Hacker News new | past | comments | ask | show | jobs | submit login

I'm not very convinced by the results of this "Auto Linker". I find most of the links in that article are rather useless, linking only to have a link to something.

IMHO links should be chosen "wisely", with the intent of helping the reader to find more information on important parts of the article or referencing other work etc.

Linking to the definition of rabbit holes is not really useful, if I'm not talking about varying sizes and depths of rabbit holes due to different breeds of rabbits and their prefered style of rabbit hole digging.




> linking only to have a link to something

I used to link to reduce redundancy in what I had to write. Now, I tend to duplicate large parts of documentation to remove links, because I found that people actively avoid links. I'm guessing this aversion is related to a unconscious awareness of the "doorway effect", which exist even in virtual environments, and I assume, to some degree, on web pages:

> The doorway effect is a known psychological event where a person's short-term memory declines when passing through a doorway moving from one location to another when it would not if they had remained in the same place.

1. https://en.wikipedia.org/wiki/Doorway_effect


You know how Visual Studio can bring up in a mini window a "peek" into another function? I think that's excellent and I think we need something similar for regular documents.

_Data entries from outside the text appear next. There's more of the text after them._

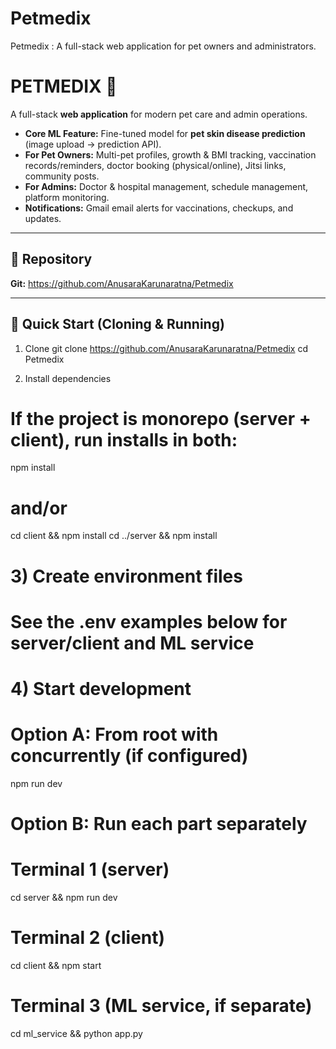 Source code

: # Petmedix
Petmedix : A full-stack web application for pet owners and administrators.

# PETMEDIX 🐾
A full-stack **web application** for modern pet care and admin operations.

- **Core ML Feature:** Fine-tuned model for **pet skin disease prediction** (image upload → prediction API).
- **For Pet Owners:** Multi-pet profiles, growth & BMI tracking, vaccination records/reminders, doctor booking (physical/online), Jitsi links, community posts.
- **For Admins:** Doctor & hospital management, schedule management, platform monitoring.
- **Notifications:** Gmail email alerts for vaccinations, checkups, and updates.

---

## 🔗 Repository
**Git:** https://github.com/AnusaraKarunaratna/Petmedix

---

## 🚀 Quick Start (Cloning & Running)


1) Clone
git clone https://github.com/AnusaraKarunaratna/Petmedix
cd Petmedix


2) Install dependencies
# If the project is monorepo (server + client), run installs in both:
npm install
# and/or
cd client && npm install
cd ../server && npm install

# 3) Create environment files
# See the .env examples below for server/client and ML service

# 4) Start development
# Option A: From root with concurrently (if configured)
npm run dev

# Option B: Run each part separately
# Terminal 1 (server)
cd server && npm run dev
# Terminal 2 (client)
cd client && npm start
# Terminal 3 (ML service, if separate)
cd ml_service && python app.py

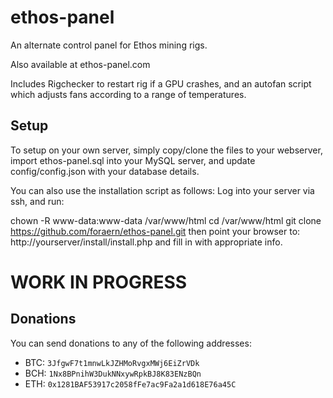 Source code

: # ethos-panel

An alternate control panel for Ethos mining rigs.

Also available at ethos-panel.com

Includes Rigchecker to restart rig if a GPU crashes, and an autofan script which adjusts fans according to a range of temperatures.

## Setup

To setup on your own server, simply copy/clone the files to your webserver, import ethos-panel.sql into your MySQL server, and update config/config.json with your database details.

You can also use the installation script as follows:
Log into your server via ssh, and run:

chown -R www-data:www-data /var/www/html
cd /var/www/html
git clone https://github.com/foraern/ethos-panel.git
then point your browser to: http://yourserver/install/install.php and fill in with appropriate info.


# WORK IN PROGRESS


## Donations

You can send donations to any of the following addresses:

* BTC: `3JfgwF7t1mnwLkJZHMoRvgxMWj6EiZrVDk`
* BCH: `1Nx8BPnihW3DukNNxywRpkBJ8K83ENzBQn`
* ETH: `0x1281BAF53917c2058fFe7ac9Fa2a1d618E76a45C`
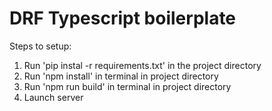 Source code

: # DRF Typescript boilerplate
Steps to setup:
  1. Run 'pip instal -r requirements.txt' in the project directory
  2. Run 'npm install' in terminal in project directory
  3. Run 'npm run build' in terminal in project directory
  4. Launch server
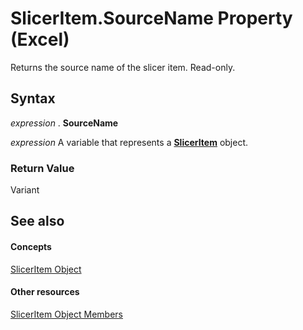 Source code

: 
# SlicerItem.SourceName Property (Excel)

Returns the source name of the slicer item. Read-only.


## Syntax

 _expression_ . **SourceName**

 _expression_ A variable that represents a **[SlicerItem](cb93cd82-fc3a-f6b7-ae64-db6312db649d.md)** object.


### Return Value

Variant


## See also


#### Concepts


[SlicerItem Object](cb93cd82-fc3a-f6b7-ae64-db6312db649d.md)
#### Other resources


[SlicerItem Object Members](d42e8409-41e9-f632-3b46-fc40160eb66f.md)
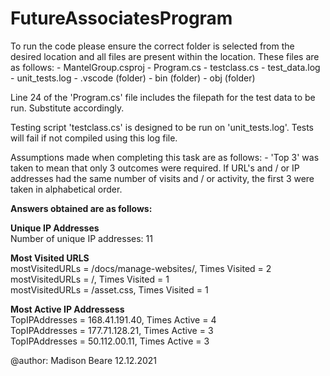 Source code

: # FutureAssociatesProgram
To run the code please ensure the correct folder is selected from the desired location and all files are present within the location. These files are as follows: 
	- MantelGroup.csproj
	- Program.cs
	- testclass.cs
	- test_data.log
	- unit_tests.log
	- .vscode (folder)
	- bin (folder)
	- obj (folder)

Line 24 of the 'Program.cs' file includes the filepath for the test data to be run. Substitute accordingly. 

Testing script 'testclass.cs' is designed to be run on 'unit_tests.log'. Tests will fail if not compiled using this log file. 

Assumptions made when completing this task are as follows: 
	- 'Top 3' was taken to mean that only 3 outcomes were required. If URL's and / or IP addresses had the same number of visits and / or activity, the first 3 were 	   taken in alphabetical order.

**Answers obtained are as follows:**

**Unique IP Addresses** <br/>
Number of unique IP addresses: 11 <br/>

**Most Visited URLS** <br/>
mostVisitedURLs = /docs/manage-websites/, Times Visited = 2 <br/>
mostVisitedURLs = /, Times Visited = 1 <br/>
mostVisitedURLs = /asset.css, Times Visited = 1 <br/>

**Most Active IP Addressess** <br/>
TopIPAddresses = 168.41.191.40, Times Active = 4 <br/>
TopIPAddresses = 177.71.128.21, Times Active = 3 <br/>
TopIPAddresses = 50.112.00.11, Times Active = 3 <br/>

@author: Madison Beare 12.12.2021
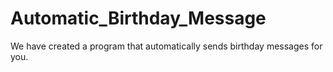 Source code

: # Automatic_Birthday_Message
We have created a program that automatically sends birthday messages for you.
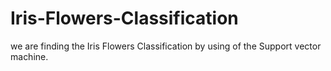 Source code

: # Iris-Flowers-Classification
we are finding the Iris Flowers Classification by using of the Support vector machine.
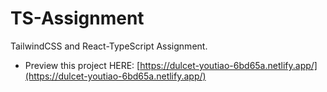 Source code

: # TS-Assignment

TailwindCSS and React-TypeScript Assignment.

- Preview this project HERE: [https://dulcet-youtiao-6bd65a.netlify.app/](https://dulcet-youtiao-6bd65a.netlify.app/)
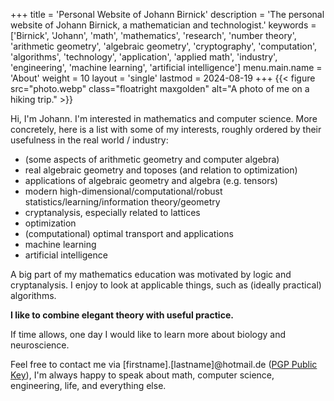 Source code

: +++
title = 'Personal Website of Johann Birnick'
description = 'The personal website of Johann Birnick, a mathematician and technologist.'
keywords = ['Birnick', 'Johann', 'math', 'mathematics', 'research', 'number theory', 'arithmetic geometry', 'algebraic geometry', 'cryptography', 'computation', 'algorithms', 'technology', 'application', 'applied math', 'industry', 'engineering', 'machine learning', 'artificial intelligence']
menu.main.name = 'About'
weight = 10
layout = 'single'
lastmod = 2024-08-19
+++
{{< figure src="photo.webp" class="floatright maxgolden" alt="A photo of me on a hiking trip." >}}

Hi, I'm Johann.
I'm interested in mathematics and computer science.
More concretely, here is a list with some of my interests, roughly ordered by their usefulness in the real world / industry:

- (some aspects of arithmetic geometry and computer algebra)
- real algebraic geometry and toposes (and relation to optimization)
- applications of algebraic geometry and algebra (e.g. tensors)
- modern high-dimensional/computational/robust statistics/learning/information theory/geometry
- cryptanalysis, especially related to lattices
- optimization
- (computational) optimal transport and applications
- machine learning
- artificial intelligence

A big part of my mathematics education was motivated by logic and cryptanalysis.
I enjoy to look at applicable things, such as (ideally practical) algorithms.

**I like to combine elegant theory with useful practice.**

If time allows, one day I would like to learn more about biology and neuroscience.

Feel free to contact me via \[firstname\].\[lastname\]@hotmail.de ([PGP Public Key](pgp-public-key.asc)), I'm always happy to speak about math, computer science, engineering, life, and everything else.
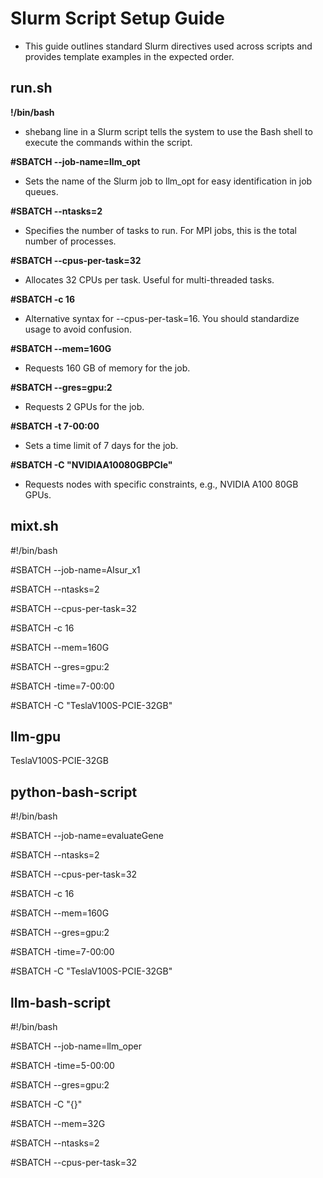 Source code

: # Slurm Script Setup Guide

- This guide outlines standard Slurm directives used across scripts and provides template examples in the expected order.

## run.sh

**!/bin/bash**
- shebang line in a Slurm script tells the system to use the Bash shell to execute the commands within the script. 


**#SBATCH --job-name=llm_opt**

- Sets the name of the Slurm job to llm_opt for easy identification in job queues.

**#SBATCH --ntasks=2**
- Specifies the number of tasks to run. For MPI jobs, this is the total number of processes.

**#SBATCH --cpus-per-task=32**
- Allocates 32 CPUs per task. Useful for multi-threaded tasks.

**#SBATCH -c 16**
- Alternative syntax for --cpus-per-task=16. You should standardize usage to avoid confusion.

**#SBATCH --mem=160G**         
- Requests 160 GB of memory for the job.

**#SBATCH --gres=gpu:2**
- Requests 2 GPUs for the job.

**#SBATCH -t 7-00:00**   
- Sets a time limit of 7 days for the job.

**#SBATCH -C "NVIDIAA10080GBPCIe"**
- Requests nodes with specific constraints, e.g., NVIDIA A100 80GB GPUs.

## mixt.sh

#!/bin/bash

#SBATCH --job-name=AIsur_x1

#SBATCH --ntasks=2

#SBATCH --cpus-per-task=32

#SBATCH -c 16

#SBATCH --mem=160G     

#SBATCH --gres=gpu:2

#SBATCH -time=7-00:00    

#SBATCH -C "TeslaV100S-PCIE-32GB"


## llm-gpu

TeslaV100S-PCIE-32GB


## python-bash-script

#!/bin/bash

#SBATCH --job-name=evaluateGene

#SBATCH --ntasks=2

#SBATCH --cpus-per-task=32

#SBATCH -c 16

#SBATCH --mem=160G     

#SBATCH --gres=gpu:2

#SBATCH -time=7-00:00     

#SBATCH -C "TeslaV100S-PCIE-32GB"


## llm-bash-script

#!/bin/bash

#SBATCH --job-name=llm_oper

#SBATCH -time=5-00:00  

#SBATCH --gres=gpu:2

#SBATCH -C "{}"

#SBATCH --mem=32G

#SBATCH --ntasks=2

#SBATCH --cpus-per-task=32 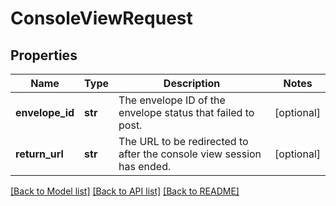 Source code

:# ConsoleViewRequest

## Properties
Name | Type | Description | Notes
------------ | ------------- | ------------- | -------------
**envelope_id** | **str** | The envelope ID of the envelope status that failed to post. | [optional] 
**return_url** | **str** | The URL to be redirected to after the console view session has ended. | [optional] 

[[Back to Model list]](../README.md#documentation-for-models) [[Back to API list]](../README.md#documentation-for-api-endpoints) [[Back to README]](../README.md)


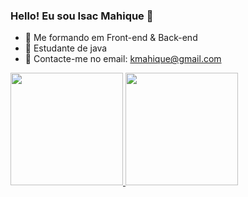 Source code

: ### Hello! Eu sou Isac Mahique 👋

- 🔭 Me formando em Front-end & Back-end
- 🌱 Estudante de java
- 💬 Contacte-me no email: kmahique@gmail.com




<div>
<a href="https://github.com/IsacMahique">
<img loading="lazy" height="180em" src="https://github-readme-stats.vercel.app/api/top-langs/?username=IsacMahique&layout=compact&langs_count=7&theme=dracula"/>
<img loading="lazy" height="180em" src="https://github-readme-stats.vercel.app/api?username=IsacMahique&show_icons=true&theme=dracula&include_all_commits=true&count_private=true"/>
</div>
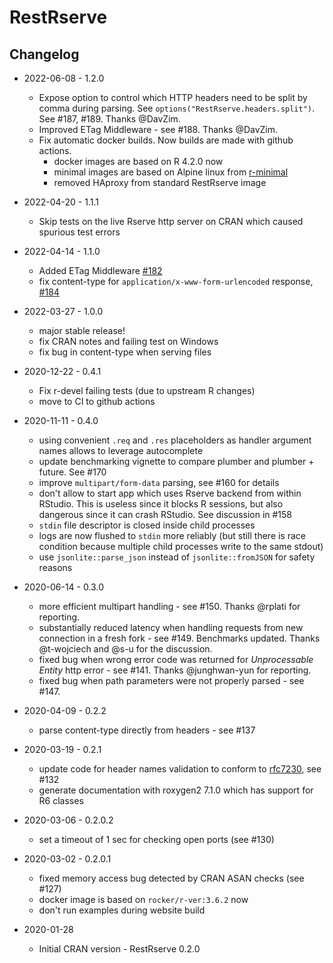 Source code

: # RestRserve

## Changelog

* 2022-06-08 - 1.2.0
    * Expose option to control which HTTP headers need to be split by comma during parsing. See `options("RestRserve.headers.split")`. See #187, #189. Thanks @DavZim.
    * Improved ETag Middleware - see #188. Thanks @DavZim.
    * Fix automatic docker builds. Now builds are made with github actions.
      * docker images are based on R 4.2.0 now
      * minimal images are based on Alpine linux from [r-minimal](https://github.com/r-hub/r-minimal)
      * removed HAproxy from standard RestRserve image

* 2022-04-20 - 1.1.1
    * Skip tests on the live Rserve http server on CRAN which caused spurious test errors

* 2022-04-14 - 1.1.0
    * Added ETag Middleware [#182](https://github.com/rexyai/RestRserve/pull/182)
    * fix content-type for `application/x-www-form-urlencoded` response, [#184](https://github.com/rexyai/RestRserve/pull/184)

* 2022-03-27 - 1.0.0
    * major stable release!
    * fix CRAN notes and failing test on Windows
    * fix bug in content-type when serving files

* 2020-12-22 - 0.4.1
    * Fix r-devel failing tests (due to upstream R changes)
    * move to CI to github actions

* 2020-11-11 - 0.4.0
    * using convenient `.req` and `.res` placeholders as handler argument names allows to leverage autocomplete
    * update benchmarking vignette to compare plumber and plumber + future. See #170
    * improve `multipart/form-data` parsing, see #160 for details
    * don't allow to start app which uses Rserve backend from within RStudio. This is useless since it blocks R sessions, but also dangerous since it can crash RStudio. See discussion in #158
    * `stdin` file descriptor is closed inside child processes
    * logs are now flushed to `stdin` more reliably (but still there is race condition because multiple child processes write to the same stdout) 
    * use `jsonlite::parse_json` instead of `jsonlite::fromJSON` for safety reasons

* 2020-06-14 - 0.3.0
    * more efficient multipart handling - see #150. Thanks @rplati for reporting.
    * substantially reduced latency when handling requests from new connection in a fresh fork - see #149. Benchmarks updated. Thanks @t-wojciech and @s-u for the discussion.
    * fixed bug when wrong error code was returned for *Unprocessable Entity* http error  - see #141. Thanks @junghwan-yun for reporting.
    * fixed bug when path parameters were not properly parsed - see #147.

* 2020-04-09 - 0.2.2
    * parse content-type directly from headers - see #137

* 2020-03-19 - 0.2.1
    * update code for header names validation to conform to [rfc7230](https://tools.ietf.org/html/rfc7230#section-3.2.6), see #132
    * generate documentation with roxygen2 7.1.0 which has support for R6 classes

* 2020-03-06 - 0.2.0.2
    * set a timeout of 1 sec for checking open ports (see #130)

* 2020-03-02 - 0.2.0.1
    * fixed memory access bug detected by CRAN ASAN checks (see #127)
    * docker image is based on `rocker/r-ver:3.6.2` now
    * don't run examples during website build
    
* 2020-01-28
    * Initial CRAN version - RestRserve 0.2.0
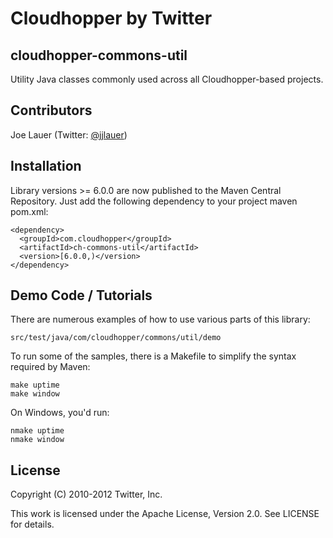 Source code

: Cloudhopper by Twitter
============================

cloudhopper-commons-util
------------------------

Utility Java classes commonly used across all Cloudhopper-based projects.

Contributors
------------

Joe Lauer (Twitter: [@jjlauer](http://twitter.com/jjlauer))

Installation
------------

Library versions >= 6.0.0 are now published to the Maven Central Repository.
Just add the following dependency to your project maven pom.xml:

    <dependency>
      <groupId>com.cloudhopper</groupId>
      <artifactId>ch-commons-util</artifactId>
      <version>[6.0.0,)</version>
    </dependency>

Demo Code / Tutorials
---------------------

There are numerous examples of how to use various parts of this library:

    src/test/java/com/cloudhopper/commons/util/demo

To run some of the samples, there is a Makefile to simplify the syntax required
by Maven:

    make uptime
    make window

On Windows, you'd run:
 
    nmake uptime
    nmake window

License
-------

Copyright (C) 2010-2012 Twitter, Inc.

This work is licensed under the Apache License, Version 2.0. See LICENSE for details.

Something which could expand incrementally. It would be harder to write, but it would be excellent for documentation. Maybe an LLM would be good for such a thing. Say, instead of just linking to the documentation of another function, you could "zoom" into a description of it, tailored to screen estate or number of words:

zoom a box of 10, 20, 50, 100, 200 words


Links have two problems: (1) they carry you away into a different context and (2) they rot.

So, to bring something to attention, you need to both quote enough and provide a link.

For one's own archival purposes, it makes sense to locally store a copy if any important enough web page. No, that text or image is not guaranteed to be there tomorrow.


How much of this is down to the examples chosen? It seems to me that in practice you would generally use it with a specific link in mind (like the "Rust prehistory" or "notes on a smaller rust") ones; although I can see that those might be a bit more cumbersome to show in the post, given that they might use longer queries.


Wouldn't it be easier to place specific links at that point? If you know what you want to link to...


> It’s not that I don’t know what I want to link to. Most of the posts I write are responses to things I’ve read. I know what I want to link to, but I don’t want to lose flow to hunt down a link while writing. I could go back at the end and insert links retrospectively, but it takes more time than I’d like to hop between browser, editor, and what I was thinking about at that point. It would be nice if I could mark links as I write, while still being able to refine each link in-editor as I edit and revise later.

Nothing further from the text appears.